August 15, 2006
Timothy Sterling and colleagues conducted a retrospective study that combined data from two clinics, the Johns Hopkins HIV Clinic in Baltimore, Md., and the Comprehensive Care Center in Nashville, Tenn., to determine whether HIV regimens that included efavirenz (EFV, Sustiva, Stocrin) or a ritonavir (RTV, Norvir)-boosted protease inhibitor (PI) regimen differed in terms of the number of AIDS-defining events or death rates.1
Included in the study were those patients who started their first highly active antiretroviral therapy (HAART) regimen between June 1, 1998 to April 1, 2005. HAART in this study was defined as two nucleoside/nucleotide reverse transcriptase inhibitors (NRTIs) plus either efavirenz or a ritonavir-boosted PI. Patients receiving only ritonavir or ritonavir and saquinavir (SQV, Fortovase, Invirase) were excluded. Patients had to have been in care for at least 90 days and had to have had more than 30 days of a HAART regimen. HIV disease progression was defined as a new AIDS-defining event or death. Durable virologic suppression was defined as two successive viral load values over 400 copies/mL.
Analyses were performed using a multivariable Cox proportional hazards model, log rank for Kaplan-Meier survival analyses, Wilcoxon rank-sum test for analysis of continuous variables, and Chi square and Fisher's exact test for analysis of categorical variables.
Nine hundred twenty-nine patients (650 on efavirenz and 279 on a boosted PI) were included in the study. The demographic data that was presented indicated that 57% were from the Johns Hopkins HIV Clinic and 43% from the Nashville clinic; 27% were female, 61% black, and 28% were injection drug users. The median baseline CD4+ cell count and viral load were 148 cells/mm3 (13%) and 53,588 copies/mL, respectively. The median treatment duration was 54 weeks and the median follow-up was 83 weeks. Durable virologic suppression in the entire cohort was 48%, in the efavirenz arm it was 52% and in the boosted-PI arm it was 36% (P < .001). Those on efavirenz-containing regimens had slightly, but significantly, higher median baseline CD4+ cell counts (160 versus 123), lower viral loads (51,000 versus 72,391), and significantly longer duration of treatment (69 versus 36 weeks) and follow-up (104 versus 54 weeks). There were a total of 116 deaths and 86 AIDS-defining events. There was no significant difference in events between efavirenz and boosted-PI regimens.
Predictors of disease progression regardless of regimen included those patients who initiated treatment with a baseline CD4+ cell count of less than 200; a CD4% of less than 13%, even if the CD4+ cell count was more than 350; injection drug use; and treatment duration. A baseline viral load of more than 100,000 copies/mL or a CD4+ cell count between 200 to 350 or more than 350 was not associated with greater disease progression.

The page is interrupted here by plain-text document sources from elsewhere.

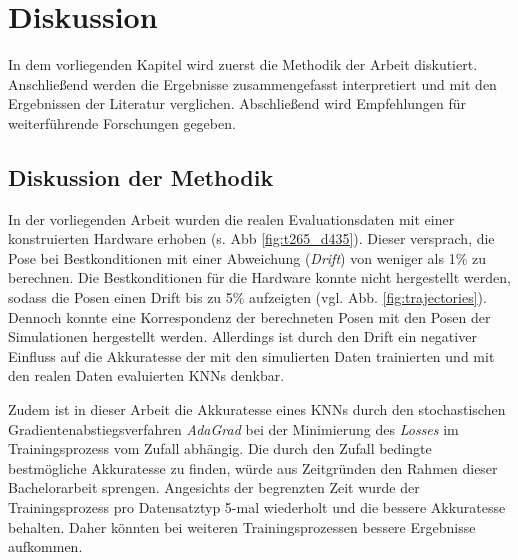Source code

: 
\section{Diskussion}
\label{sec:kapitel_5}
In dem vorliegenden Kapitel wird zuerst die Methodik der Arbeit diskutiert. Anschließend werden die Ergebnisse zusammengefasst interpretiert und mit den Ergebnissen der Literatur verglichen. Abschließend wird Empfehlungen für weiterführende Forschungen gegeben. 


\subsection{Diskussion der Methodik}
\label{subsec:disc_methode}

In der vorliegenden Arbeit wurden die realen Evaluationsdaten mit einer konstruierten Hardware erhoben (s. Abb \ref{fig:t265_d435}). Dieser versprach, die Pose bei Bestkonditionen mit einer Abweichung (\textit{Drift}) von weniger als 1\% zu berechnen. Die Bestkonditionen für die Hardware konnte nicht hergestellt werden, sodass die Posen einen Drift bis zu 5\% aufzeigten (vgl. Abb. \ref{fig:trajectories}). Dennoch konnte eine Korrespondenz der berechneten Posen mit den Posen der Simulationen hergestellt werden. Allerdings ist durch den Drift ein negativer Einfluss auf die Akkuratesse der mit den simulierten Daten trainierten und mit den realen Daten evaluierten KNNs denkbar.


Zudem ist in dieser Arbeit die Akkuratesse eines KNNs durch den stochastischen Gradientenabstiegsverfahren \textit{AdaGrad} bei der Minimierung des \textit{Losses} im Trainingsprozess vom Zufall abhängig. Die durch den Zufall bedingte bestmögliche Akkuratesse zu finden, würde aus Zeitgründen den Rahmen dieser Bachelorarbeit sprengen. Angesichts der begrenzten Zeit wurde der Trainingsprozess pro Datensatztyp 5-mal wiederholt und die bessere Akkuratesse behalten. Daher könnten bei weiteren Trainingsprozessen bessere Ergebnisse aufkommen.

This study concluded that there is no difference in disease progression between efavirenz or boosted-PI regimens when controlling for confounding variables. However, this study had its limitations -- namely that the median treatment duration and follow-up were short and significantly different between the arms. Thus, the findings could be different if both regimens had the same treatment duration and a longer follow-up. In addition, we were not told whether there was a difference between different boosted-PI regimens or the NRTIs that were used with respect to either treatment response or survival.